Both of these offices have the duty and responsibility have been charged with the obligation to superintend on ALL MATTERS concerning the administration of justice. What we do not find in this enactment is a description of what is under the jurisdiction of the provinces and what is under jurisdiction of the government of Canada. Again we are left to figure this out on our own.
To find out what matters are provincial and what matters are federal we need to look into the constitution act of 1867 to see what powers the government of Canada exercises and what powers the provinces exercise as it pertains to our fundamental rights and freedoms. By knowing and understanding this we will be able to approach the proper attorney general in order to superintend on the matter.
In the constitution act of 1867 in articles 91 and 92 this is where we find the powers to make laws being delegated either provincially or federally. There are many subjects and laws being dealt with in these two articles but for our journey we need only concern ourselves with those that impact or deal directly with a subject matter that affects our fundamental rights and freedoms.
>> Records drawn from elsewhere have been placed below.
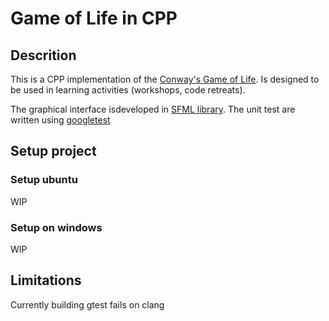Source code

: # Game of Life in CPP

## Descrition
This is a CPP implementation of the [Conway's Game of Life](https://en.wikipedia.org/wiki/Conway%27s_Game_of_Life).
Is designed to be used in learning activities (workshops, code retreats).

The graphical interface isdeveloped in [SFML library](https://www.sfml-dev.org/index.php).
The unit test are written using [googletest](https://github.com/google/googletest)

## Setup project

### Setup ubuntu
WIP
### Setup on windows
WIP

## Limitations
Currently building gtest fails on clang
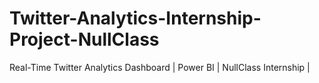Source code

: # Twitter-Analytics-Internship-Project-NullClass
Real-Time Twitter Analytics Dashboard | Power BI | NullClass Internship |
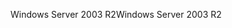<span data-ttu-id="6bf47-101">Windows Server 2003 R2</span><span class="sxs-lookup"><span data-stu-id="6bf47-101">Windows Server 2003 R2</span></span>
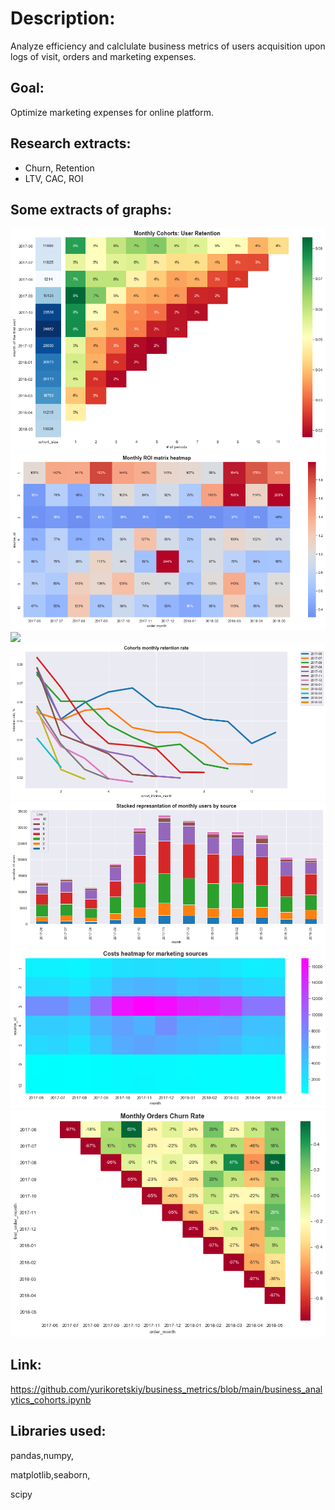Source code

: # Description:
Analyze efficiency and calclulate business metrics of users acquisition upon logs of visit, orders and marketing expenses. 

## Goal:
Optimize marketing expenses for online platform.

## Research extracts:
- Churn, Retention
- LTV, CAC, ROI

## Some extracts of graphs:
![](https://github.com/yurikoretskiy/business_metrics/blob/main/images/User%20Retention.png)
![](https://github.com/yurikoretskiy/business_metrics/blob/main/images/Monthly%20ROI%20matrix%20heatmap.png)
![](https://github.com/yurikoretskiy/cohort_business_metrics/blob/main/images/Comparison%20between%20number%20of%20unique%20users%20and%20session%20time%20by%20channel.png)
![](https://github.com/yurikoretskiy/business_metrics/blob/main/images/Cohorts%20monthly%20retention%20rate.png)
![](https://github.com/yurikoretskiy/business_metrics/blob/main/images/Stacked%20represantation%20of%20monthly%20users%20by%20source.png)
![](https://github.com/yurikoretskiy/business_metrics/blob/main/images/Costs%20heatmap%20for%20marketing%20sources.png)
![](https://github.com/yurikoretskiy/business_metrics/blob/main/images/Monthly%20Orders%20Churn%20Rate.png)

## Link:
https://github.com/yurikoretskiy/business_metrics/blob/main/business_analytics_cohorts.ipynb

## Libraries used:

pandas,numpy,

matplotlib,seaborn,

scipy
Article 91- It shall be lawful for the Queen, by and with the Advice and Consent of the Senate and House of Commons, to make Laws for the Peace, Order, and good Government of Canada
Article 2-The Regulation of Trade and Commerce
Article 15- Banking, Incorporation of Banks, and the Issue of Paper Money.
Article 16- Legal Tender
Article 18-Bills of Exchange and Promissory Notes
Article 27- The Criminal Law, except the Constitution of Courts of Criminal Jurisdiction, but including the Procedure in Criminal Matters.
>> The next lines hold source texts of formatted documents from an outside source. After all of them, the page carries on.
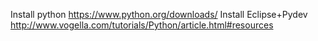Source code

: Install python https://www.python.org/downloads/
Install Eclipse+Pydev http://www.vogella.com/tutorials/Python/article.html#resources
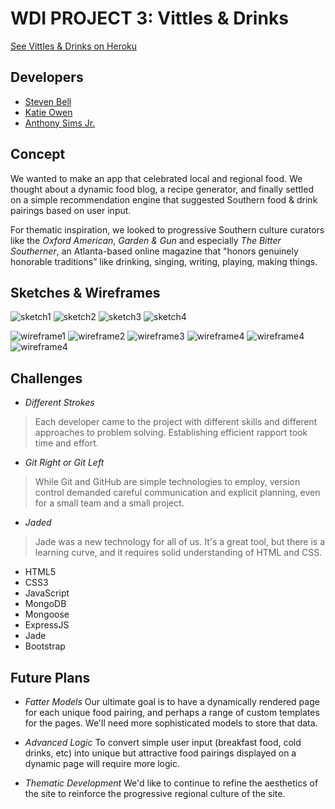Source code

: # WDI PROJECT 3: Vittles & Drinks

[See Vittles & Drinks on Heroku](https://vittlesanddrinks.herokuapp.com/)

## Developers

* [Steven Bell](https://github.com/thestevenbell)
* [Katie Owen](https://github.com/khowen)
* [Anthony Sims Jr.](https://github.com/sims226)

## Concept

We wanted to make an app that celebrated local and regional food. We thought about a dynamic food blog, a recipe generator, and finally settled on a simple recommendation engine that suggested Southern food & drink pairings based on user input.

For thematic inspiration, we looked to progressive Southern culture curators like the _Oxford American_, _Garden & Gun_ and especially _The Bitter Southerner_, an Atlanta-based online magazine that "honors genuinely honorable traditions” like drinking, singing, writing, playing, making things.

## Sketches & Wireframes

![sketch1](./public/img/sketch-1.png) ![sketch2](./public/img/sketch-2.png)
![sketch3](./public/img/sketch-4.png) ![sketch4](./public/img/sketch-4.png)

![wireframe1](./public/img/wireframe1.png) ![wireframe2](./public/img/wireframe2.png) ![wireframe3](./public/img/wireframe3.png) ![wireframe4](./public/img/wireframe4.png) ![wireframe4](./public/img/wireframe5.png) ![wireframe4](./public/img/wireframe6.png)

## Challenges

* *Different Strokes*
> Each developer came to the project with different skills and different approaches to problem solving. Establishing efficient rapport took time and effort.

* *Git Right or Git Left*
> While Git and GitHub are simple technologies to employ, version control demanded careful communication and explicit planning, even for a small team and a small project.

* *Jaded*
> Jade was a new technology for all of us. It's a great tool, but there is a learning curve, and it requires solid understanding of HTML and CSS.

* HTML5
* CSS3
* JavaScript
* MongoDB
* Mongoose
* ExpressJS
* Jade
* Bootstrap

## Future Plans

*  *Fatter Models*
  Our ultimate goal is to have a dynamically rendered page for each unique food pairing, and perhaps a range of custom templates for the pages. We'll need more sophisticated models to store that data.

*  *Advanced Logic*
  To convert simple user input (breakfast food, cold drinks, etc) into unique but attractive food pairings displayed on a dynamic page will require more logic.
*  *Thematic Development*
  We'd like to continue to refine the aesthetics of the site to reinforce the progressive regional culture of the site.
Here we see the main subject matters that remain under the control and charge of the federal Government.
Therefore anyone who is seeking to enforce a fundamental right or freedom that was infringed or denied under these causes would have to contact and deal with the federal attorney general. These matters concerning, the Regulation of Trade and Commerce and bills of Exchange and Promissory Notes remain under the superintending power of the attorney general of Canada.
Article 2-The Regulation of Trade and Commerce
This is teaching me that if I have a problem with traveling (driving) then the attorney general of Canada is the one who has the responsibility to uphold and superintend upon the administration of justice when summoned to do so.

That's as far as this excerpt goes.